Do you want to change the world?

To shout is not power. It is lack of power.

To demean people isn’t truthful. It’s lack of self-control.

To check phone every three minutes is not being there for your team. They want you to be easy before anything else.

As we get caught up in this endless wave of doing what the world says is right, we forget that the world needs more people who are aware, not a photocopy of the world we need to change.

When you don’t like someone…

When you don’t like someone, going about not liking them forever is a tough job.

What if you asked yourself instead: “Why do I not like them?”

It may be possible that their values aren’t aligned with yours.

It may also be possible that they just don’t know better.

And when you make time to think deep with yourself, you’ll be able to make an informed choice, not the one that is out of rage and impulse.

You get the life basis the people you allow. The first person to allow is you, not the byproduct of someone else’s actions.
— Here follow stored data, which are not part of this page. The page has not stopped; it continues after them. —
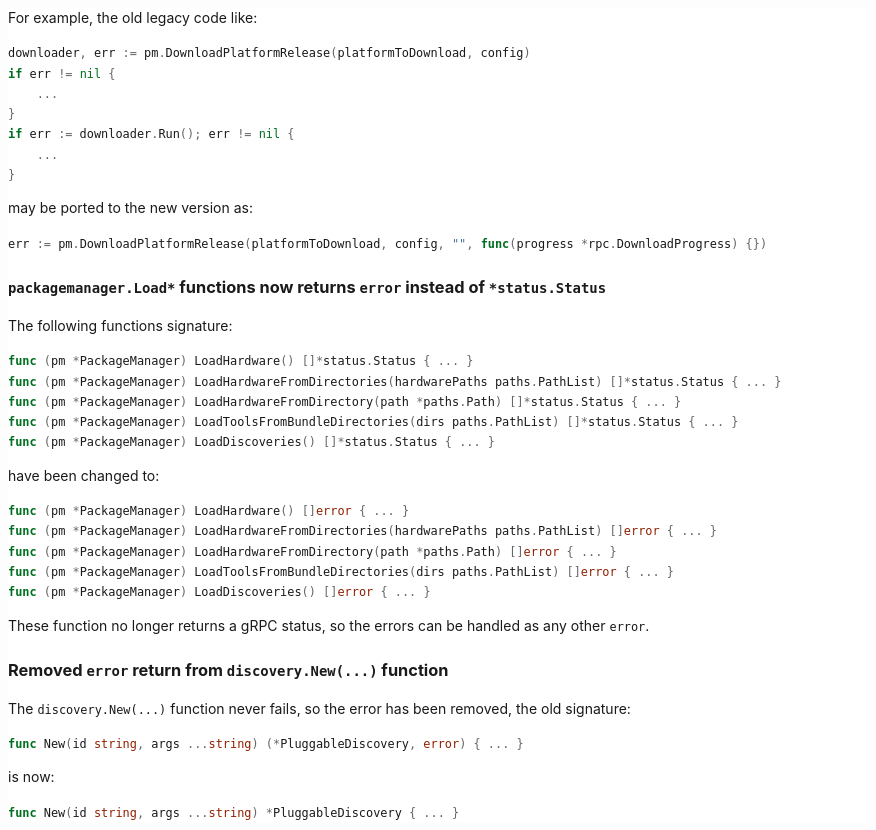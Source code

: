 For example, the old legacy code like:

```go
downloader, err := pm.DownloadPlatformRelease(platformToDownload, config)
if err != nil {
    ...
}
if err := downloader.Run(); err != nil {
    ...
}
```

may be ported to the new version as:

```go
err := pm.DownloadPlatformRelease(platformToDownload, config, "", func(progress *rpc.DownloadProgress) {})
```

### `packagemanager.Load*` functions now returns `error` instead of `*status.Status`

The following functions signature:

```go
func (pm *PackageManager) LoadHardware() []*status.Status { ... }
func (pm *PackageManager) LoadHardwareFromDirectories(hardwarePaths paths.PathList) []*status.Status { ... }
func (pm *PackageManager) LoadHardwareFromDirectory(path *paths.Path) []*status.Status { ... }
func (pm *PackageManager) LoadToolsFromBundleDirectories(dirs paths.PathList) []*status.Status { ... }
func (pm *PackageManager) LoadDiscoveries() []*status.Status { ... }
```

have been changed to:

```go
func (pm *PackageManager) LoadHardware() []error { ... }
func (pm *PackageManager) LoadHardwareFromDirectories(hardwarePaths paths.PathList) []error { ... }
func (pm *PackageManager) LoadHardwareFromDirectory(path *paths.Path) []error { ... }
func (pm *PackageManager) LoadToolsFromBundleDirectories(dirs paths.PathList) []error { ... }
func (pm *PackageManager) LoadDiscoveries() []error { ... }
```

These function no longer returns a gRPC status, so the errors can be handled as any other `error`.

### Removed `error` return from `discovery.New(...)` function

The `discovery.New(...)` function never fails, so the error has been removed, the old signature:

```go
func New(id string, args ...string) (*PluggableDiscovery, error) { ... }
```

is now:

```go
func New(id string, args ...string) *PluggableDiscovery { ... }
```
Are people dissatisfied with you?

People are going to be dissatisfied with you.

At home.

At work.

Friends maybe.

There’re two things to reflect:

a. Is it a reflection of their own dissatisfaction?

Or

b. Is there something you really need to change.

In either cases, you have the power. You just need to let go of your first-emotion crisis. You just need to decide.

Why do we reflect?

You reflected on something that you wanted to change.

And you decided to change.

The question is: Till when?

Not only for one day or two. What are you doing to make change stick?

Before forming one more new habit and failing at all of them and calling yourself a failure, create a plan for sticking to just one habit.

And then the next. Drop by drop. Dip by dip.

Lessons from today

1. The only way to feeling good is listening and reading inspirational stuff. This may sound boring, however once you start, it ain’t leaving you.

2. But that exposure to stuff won’t change your life. Your life will be changed when you move out of the noise and reflect on what all you learnt. When you become your own teacher and give yourself some homework, that’s when life changes.

3. Your old habits are waiting at your doorstep if you’re not strict with enforcing your newer, better habits.

4. Where there is true love, you accept people as they are.

5. If you want to change something with them, it’s perhaps because they’re reflecting your insecurities and incompleteness.

That’s it for today, folks! See you tomorrow 😌.

How was the day today?

This question is holding far more importance these days than anything else.

Well, yesterday I ended up the day my way. So slept well, and woke up really well.

And will do that daily.

It is just a formula. If you don’t apply it, you lose it. Every moment of life, you are just fighting a silent fight to keep your positivity alive. Today I did. Tomorrow, a little better. And a little more.

We shall overcome. We will overcome.

The equation with boss

Boss.

The moment one uses this word, it comes across as someone who is dominating, trying to pull you down, and thinks nothing in your interest, only in the interest of getting work done.

While I have worked with several bosses over the past years, I understand getting a good one is merely a chance of luck. Otherwise we are all doomed.

When you have a good one, there may be times when you may still want to change parts of their personality.

Of course, you may be considering job switch or client switch (because the client is also a boss) or making any other move, there is something you can always change, which is: becoming more elevated in your state of mind.

This may sound like the most obvious answer. 

Feeling bad and rejected because of boss? Make a more elevated state of mind.

Feeling resentful towards them? Create a more elevated state of mind.

Want to do gossip about them? Create a more elevated state of mind.

You may actually not want to do that in all these situations, and just go and deflate their car tyre as an easy option.

However, here’s the harsh reality friends: Unless you change your own attitude (no matter how good it is right now – remember, elevation 😇), you won’t have the power to change your attitude towards someone else.

By all means keep looking for a new job if this one doesn’t feel right for you. 

However, in the midst, in the process of finding out a new one, is it really worth your time to spend emotional and mental energy on someone who probably doesn’t care? Perhaps they are going through a bigger life problem that you aren’t aware – and their behavior is simply a reflection of that problem. Maybe their kid is not as bright as you and that’s why they want to pull you down.

Perhaps none of these reasons exist and still they aren’t humanly nice to you. Everyone is fighting a battle we don’t know – not even about our immediate family.

To make the change outside, starting within is perhaps the first step. And the last one. And all the steps in the middle. Everything else will be taken care of.

No, no one would change because of that. But you won’t be losing yourself in the process of coping up or finding a new boss. That’s when, you become your own boss.